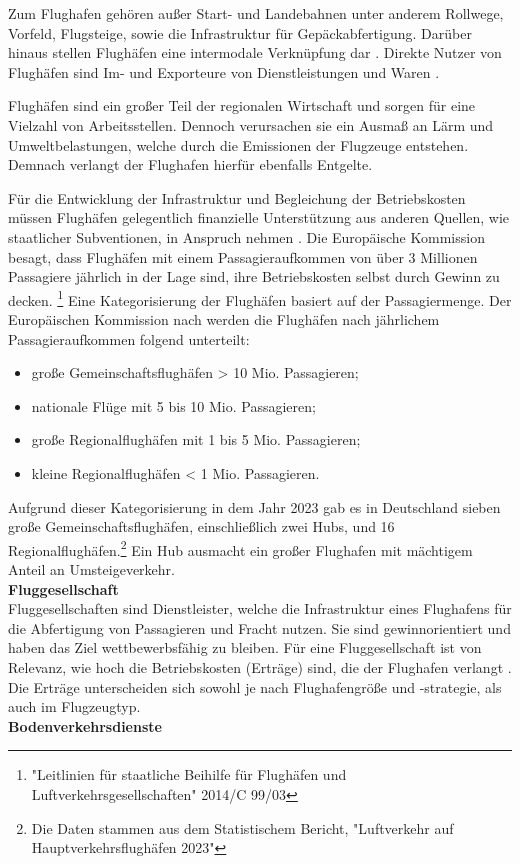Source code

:Zum Flughafen gehören außer Start- und Landebahnen unter anderem 
Rollwege, Vorfeld, Flugsteige, sowie die Infrastruktur für Gepäckabfertigung. 
Darüber hinaus stellen Flughäfen eine intermodale Verknüpfung dar \cite{conrady2019luftverkehr}. %
Direkte Nutzer von Flughäfen sind Im- und Exporteure von Dienstleistungen und Waren \cite{schaar2010analysis}. 

Flughäfen sind ein großer Teil der regionalen Wirtschaft \cite{schaar2010analysis} 
und sorgen für eine Vielzahl von Arbeitsstellen. 
Dennoch verursachen sie ein Ausmaß an Lärm und Umweltbelastungen, 
welche durch die Emissionen der Flugzeuge entstehen.
Demnach verlangt der Flughafen hierfür ebenfalls Entgelte. %

Für die Entwicklung der Infrastruktur und Begleichung der Betriebskosten müssen Flughäfen 
gelegentlich finanzielle Unterstützung aus anderen Quellen, wie staatlicher Subventionen, 
in Anspruch nehmen \cite{schaar2010analysis}.
Die Europäische Kommission besagt, dass Flughäfen mit einem Passagieraufkommen von über 3 Millionen 
Passagiere jährlich in der Lage sind, ihre Betriebskosten selbst durch Gewinn zu decken.
\footnote{"Leitlinien für staatliche Beihilfe für Flughäfen und Luftverkehrsgesellschaften" 2014/C 99/03}
Eine Kategorisierung der Flughäfen basiert auf der Passagiermenge. 
Der Europäischen Kommission nach werden die Flughäfen nach jährlichem Passagieraufkommen folgend unterteilt: 
\begin{itemize}
    \item große Gemeinschaftsflughäfen > 10 Mio. Passagieren;
    \item nationale Flüge mit 5 bis 10 Mio. Passagieren;
    \item große Regionalflughäfen mit 1 bis 5 Mio. Passagieren;
    \item kleine Regionalflughäfen < 1 Mio. Passagieren.
\end{itemize}
Aufgrund dieser Kategorisierung in dem Jahr 2023 gab es in Deutschland 
sieben große Gemeinschaftsflughäfen, einschließlich zwei Hubs, und 16 Regionalflughäfen.\footnote{Die Daten stammen aus dem Statistischem Bericht, "Luftverkehr auf Hauptverkehrsflughäfen 2023"}
Ein Hub ausmacht ein großer Flughafen mit mächtigem Anteil an Umsteigeverkehr.\\

\textbf{Fluggesellschaft} \\
Fluggesellschaften sind Dienstleister, welche die Infrastruktur eines Flughafens für die 
Abfertigung von Passagieren und Fracht nutzen. 
Sie sind gewinnorientiert und haben das Ziel wettbewerbsfähig zu bleiben. 
Für eine Fluggesellschaft ist von Relevanz, wie hoch die Betriebskosten (Erträge)
sind, die der Flughafen verlangt \cite{schaar2010analysis}. 
Die Erträge unterscheiden sich sowohl je nach Flughafengröße und -strategie, als auch im Flugzeugtyp.\\
%
\textbf{Bodenverkehrsdienste}\\ %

——

> **What needs to be done**:
Please transcribe only the portion of the material that starts at the line containing "Ein Hub ausmacht" and runs through its last line, inclusive, exactly as given.

> **Task answer**:
Ein Hub ausmacht ein großer Flughafen mit mächtigem Anteil an Umsteigeverkehr.\\

\textbf{Fluggesellschaft} \\
Fluggesellschaften sind Dienstleister, welche die Infrastruktur eines Flughafens für die 
Abfertigung von Passagieren und Fracht nutzen. 
Sie sind gewinnorientiert und haben das Ziel wettbewerbsfähig zu bleiben. 
Für eine Fluggesellschaft ist von Relevanz, wie hoch die Betriebskosten (Erträge)
sind, die der Flughafen verlangt \cite{schaar2010analysis}. 
Die Erträge unterscheiden sich sowohl je nach Flughafengröße und -strategie, als auch im Flugzeugtyp.\\
%
\textbf{Bodenverkehrsdienste}\\ %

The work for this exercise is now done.